Tutorials April 17, 2026 3 min read admin

Table of Contents

Why VRAM Calculation Matters
The VRAM Formula
Quick Reference Tables
Variables That Change Your VRAM
GPU Mapping Guide
Conclusion

Why VRAM Calculation Matters

Running out of VRAM mid-training wastes hours and money. Before spinning up a dedicated GPU server for fine-tuning, you need to know exactly how much memory your training run will require. The VRAM footprint depends on the model size, fine-tuning method, sequence length, batch size, and precision — and the interactions between these variables are not always intuitive.

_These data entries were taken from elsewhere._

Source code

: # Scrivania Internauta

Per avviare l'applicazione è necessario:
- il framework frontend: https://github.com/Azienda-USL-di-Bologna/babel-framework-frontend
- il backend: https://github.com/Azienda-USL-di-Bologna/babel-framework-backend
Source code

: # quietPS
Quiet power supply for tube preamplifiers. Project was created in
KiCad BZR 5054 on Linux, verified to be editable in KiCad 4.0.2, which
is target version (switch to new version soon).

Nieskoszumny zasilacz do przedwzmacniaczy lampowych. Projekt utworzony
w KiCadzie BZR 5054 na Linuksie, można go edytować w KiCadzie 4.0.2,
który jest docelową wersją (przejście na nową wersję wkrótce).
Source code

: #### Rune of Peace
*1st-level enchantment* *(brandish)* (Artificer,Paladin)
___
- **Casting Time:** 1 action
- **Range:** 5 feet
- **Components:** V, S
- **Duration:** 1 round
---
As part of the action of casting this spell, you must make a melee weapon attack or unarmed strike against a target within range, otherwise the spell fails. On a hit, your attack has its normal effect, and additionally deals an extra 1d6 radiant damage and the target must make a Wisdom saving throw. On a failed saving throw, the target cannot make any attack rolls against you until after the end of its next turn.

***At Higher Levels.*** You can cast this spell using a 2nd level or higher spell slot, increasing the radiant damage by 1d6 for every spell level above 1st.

This guide provides formulas and reference tables so you can calculate your VRAM needs before committing to hardware. For method-specific details, see our LoRA vs QLoRA vs full fine-tuning comparison.

The VRAM Formula

Total training VRAM has four components:

Total VRAM = Model Weights + Optimiser States + Gradients + Activations

Component	Full FT (FP16)	LoRA (FP16)	QLoRA (INT4)
Model weights	2 bytes x params	2 bytes x params	0.5 bytes x params
Optimiser states	8 bytes x params	8 bytes x trainable	8 bytes x trainable
Gradients	2 bytes x params	2 bytes x trainable	2 bytes x trainable
Activations	~2-4 GB (varies)	~1-2 GB	~1-2 GB

For full fine-tuning, the optimiser (Adam) stores first and second moment estimates (8 bytes per parameter), making it the dominant cost. LoRA and QLoRA only compute optimiser states for the trainable adapter parameters (typically 0.1-1% of total), which is why they use dramatically less VRAM.

Example calculation for LLaMA 3 8B full fine-tuning:

Model weights: 8B x 2 bytes = 16 GB
Optimiser states: 8B x 8 bytes = 64 GB
Gradients: 8B x 2 bytes = 16 GB
Activations: ~4 GB
Total: ~100 GB (with gradient checkpointing reducing activations)

Quick Reference Tables

Pre-calculated VRAM for common model sizes. Assumes sequence length 512, batch size 4 (via gradient accumulation), LoRA rank 16. Measured on GigaGPU servers with PyTorch.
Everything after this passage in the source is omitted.